Recently Microsoft announced the general availability of a very anticipated feature in Intune:
Manage Windows driver and firmware updates with Microsoft Intune – Microsoft Community Hub
Check out the Microsoft blog post above for information about what it is and how it works.
More details about the feature, its prerequisites and how it works can be found at Microsoft Learn:
Learn about Windows Driver updates policy for Windows 10 Windows 11 devices in Intune | Microsoft Learn
A couple of things to point out that I’ve seen people been asking about:
- Windows Drivers needs to be set to Allow In your Windows 10 Update ring policy for the approved drivers/firmware to be able to be installed.

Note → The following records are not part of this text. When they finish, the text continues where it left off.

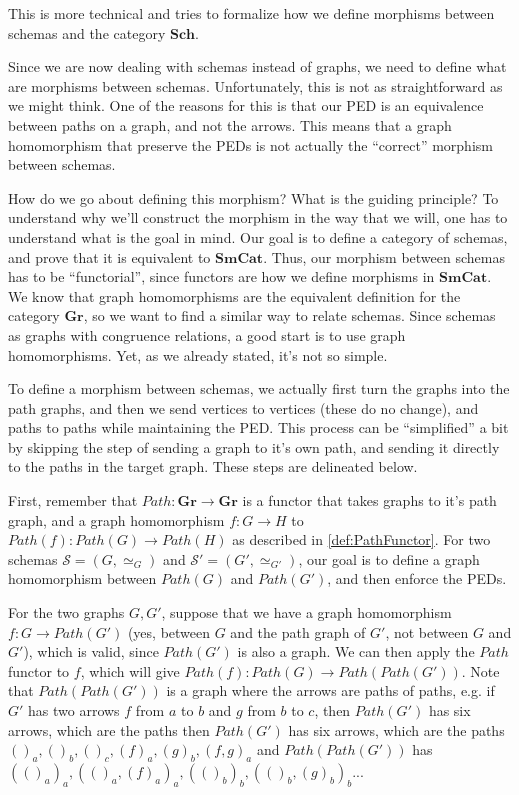 This is more technical and tries to formalize how we define morphisms between schemas and
the category $\mathbf{Sch}$.

Since we are now dealing with schemas instead of graphs, we need to define what are morphisms
between schemas. Unfortunately, this is not as straightforward as we might think. One of the reasons
for this is that our PED is an equivalence between paths on a graph, and not the arrows.
This means that a graph homomorphism that preserve the PEDs is not actually the ``correct''
morphism between schemas.

How do we go about defining this morphism? What is the guiding principle? To understand why
we'll construct the morphism in the way that we will, one has to understand what is the goal in mind.
Our goal is to define a category of schemas, and prove that it is equivalent to $\mathbf{SmCat}$.
Thus, our morphism between schemas has to be ``functorial'', since functors are how we define
morphisms in $\mathbf{SmCat}$. We know that graph homomorphisms are the equivalent definition
for the category $\mathbf{Gr}$, so we want to find a similar way to relate schemas.
Since schemas as graphs with congruence relations, a good start is to use graph homomorphisms.
Yet, as we already stated, it's not so simple.

To define a morphism between schemas, we actually first turn the graphs
into the path graphs, and then we send vertices to vertices (these do no change), and
paths to paths while maintaining the PED. This process can be ``simplified'' a bit
by skipping the step of sending a graph to it's own path, and sending it
directly to the paths in the target graph. These steps are delineated below.

First, remember that $Path:\mathbf{Gr} \to \mathbf{Gr}$ is a functor that takes
graphs to it's path graph, and a graph homomorphism $f:G\to H$ to $Path(f):Path(G) \to Path(H)$
as described in \ref{def:PathFunctor}.
For two schemas $\mathcal S = (G,\simeq_G)$ and $\mathcal S' = (G', \simeq_{G'})$,
our goal is to define a graph homomorphism between $Path(G)$ and $Path(G')$,
and then enforce the PEDs.

For the two graphs $G, G'$, suppose that we have
a graph homomorphism $f: G \to Path(G')$ (yes, between $G$ and the path graph of $G'$,
not between $G$ and $G'$), which is valid, since $Path(G')$ is also a graph.
We can then apply the $Path$ functor to $f$, which will give
$Path(f):Path(G) \to Path(Path(G'))$. Note that $Path(Path(G'))$ is a graph where
the arrows are paths of paths, e.g. if $G'$ has two arrows $f$ from $a$ to $b$ and
$g$ from $b$ to $c$, then $Path(G')$ has six arrows, which are the paths
then $Path(G')$ has six arrows, which are the paths
$()_a, ()_b, ()_c, (f)_a, (g)_b, (f,g)_a$ and $Path(Path(G'))$ has
$(()_a)_a, (()_a,(f)_a)_a, (()_b)_b, (()_b,(g)_b)_b ...$

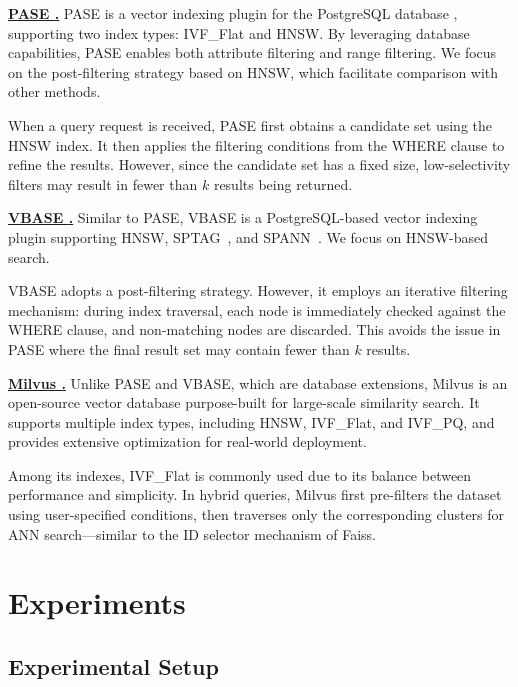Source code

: \documentclass[sigconf, nonacm]{acmart}
\begin{document}
\vspace{1em}
\noindent\textbf{\underline{PASE \cite{pase}.}}  
PASE is a vector indexing plugin for the PostgreSQL database \cite{postgresql13.4}, supporting two index types: IVF\_Flat \cite{johnson2019billion} and HNSW. By leveraging database capabilities, PASE enables both attribute filtering and range filtering. We focus on the post-filtering strategy based on HNSW, which facilitate comparison with other methods.

When a query request is received, PASE first obtains a candidate set using the HNSW index. It then applies the filtering conditions from the WHERE clause to refine the results. However, since the candidate set has a fixed size, low-selectivity filters may result in fewer than $k$ results being returned.

\vspace{1em}
\noindent\textbf{\underline{VBASE \cite{vbase}.}}  
Similar to PASE, VBASE is a PostgreSQL-based vector indexing plugin supporting HNSW, SPTAG~\cite{sptag}, and SPANN~\cite{spann}. We focus on HNSW-based search.

VBASE adopts a post-filtering strategy. However, it employs an iterative filtering mechanism: during index traversal, each node is immediately checked against the WHERE clause, and non-matching nodes are discarded. This avoids the issue in PASE where the final result set may contain fewer than $k$ results.

\vspace{1em}
\noindent\textbf{\underline{Milvus \cite{milvus}.}}  
Unlike PASE and VBASE, which are database extensions, Milvus is an open-source vector database purpose-built for large-scale similarity search. It supports multiple index types, including HNSW, IVF\_Flat, and IVF\_PQ, and provides extensive optimization for real-world deployment.

Among its indexes, IVF\_Flat is commonly used due to its balance between performance and simplicity. In hybrid queries, Milvus first pre-filters the dataset using user-specified conditions, then traverses only the corresponding clusters for ANN search—similar to the ID selector mechanism of Faiss.

\section{Experiments}
\subsection{Experimental Setup}
\end{document}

Configuring the setting to Block should still show the applicable drivers in the Driver Update policy but they won’t be installed on the device, as stated in docs:
Troubleshoot the Windows Update for Business deployment service – Windows Deployment | Microsoft Learn
Also note that the row below (and in the picture above) probably is a typo and should say Block instead of Allow.
“Intune: Windows Drivers update setting for the update ring set to Allow.“
A pull request to fix this has been submitted so the docs should hopefully be updated soon.
- It is possible to only manage driver/firmware this way but continue to manage feature updates and quality updates with MECM/ConfigMgr/SCCM for those that want to do that. It requires the devices to be co-managed (of course) but the Windows Update workload does not need to be set to Intune. This also requires that SetPolicyDrivenUpdateSourceForDriverUpdates is set to 0.
Remember to check for and remove any policies or leftover registry entries that somehow blocks access to Windows Update otherwise this won’t work.
These settings, among others, may and most likely will block the device from searching and installing drivers/firmware from Windows Update:
Configure Automatic Updates set to Disabled (NoAutoUpdate = 1)
Turn off access to all Windows Update features (DisableWindowsUpdateAccess = 1)
Anyway, this post is about how you can script the creation of dynamic Azure AD groups and Driver Update profiles for every device model that you have in Intune and assigning those profiles to those dynamic AAD groups. The idea came from a twitter post by Johan Arwidmark @jarwidmark and the discussion in that thread about using one Driver Update policy per model for a Total Control approach.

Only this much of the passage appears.